The other girl was small, with spiky black hair and black army boots. She rolled over on her side and looked at her friend. “Yeah, I feel so much better I think I’ll kill myself at the end of the weekend rather than now.”
“Come on, Ingrid,” the pink-haired girl said. “You’ll figure something out. Maybe Ms. Luce will change her mind about suspending you.”
“Oh, don’t talk about it,” said Ingrid. “Let’s just sit and smoke and listen to Rob Jacobs throwing up over there.” She sat up and kicked the heels of her boots against the ground. They were real combat boots, bought second-hand at an Army Navy store in Boston. She could still feel against the soles of her feet the contours of the soldier who had worn them before her. In moments such as this one, when the future looked particularly bleak, it was comforting to imagine what hells her boots had been in, perhaps even having their previous owner get killed while wearing them; she kicked her boot heels hard against the trampled grass, down into the damp June earth, and felt a tiny bit better.

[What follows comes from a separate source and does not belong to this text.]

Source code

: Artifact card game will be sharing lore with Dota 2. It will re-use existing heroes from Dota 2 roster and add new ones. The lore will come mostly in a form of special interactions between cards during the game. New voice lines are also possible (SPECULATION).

She had been summoned to see Ms. Luce, the dean, that afternoon. She’d expected a weekend of community service and a talking-to, which she had been given so many times that it didn’t hold any real unpleasantness for her, or, she suspected, for Ms. Luce, who unlike some teachers never pretended she didn’t like you anymore just because you’d screwed up.
She went in without knocking, and the dean looked up from her desk, on which a manila folder labeled “Slade, T. Ingrid,” lay closed.
“There you are, Ingrid,” she said. “You’ve changed hair colors, I see.”
Ingrid’s hand went to her spiky head. Jessica Rosen had helped her dye it black a few days earlier.
“I like it better than the purple,” Ms. Luce said. “Sit down.”
“Your necklace is purple,” Ingrid said. Ms. Luce was wearing her usual aging hippie jewelry, and today the beads around her neck looked like they were made out of painted Tinker Toys.
Ms. Luce ignored this and looked hard at the manila folder without opening it, as if she could see through the cover to the writing inside. “This is your second drinking offense this semester,” she said after a moment. “You already have fifteen demerits for smoking, so J-Board has suspended you for six weeks.”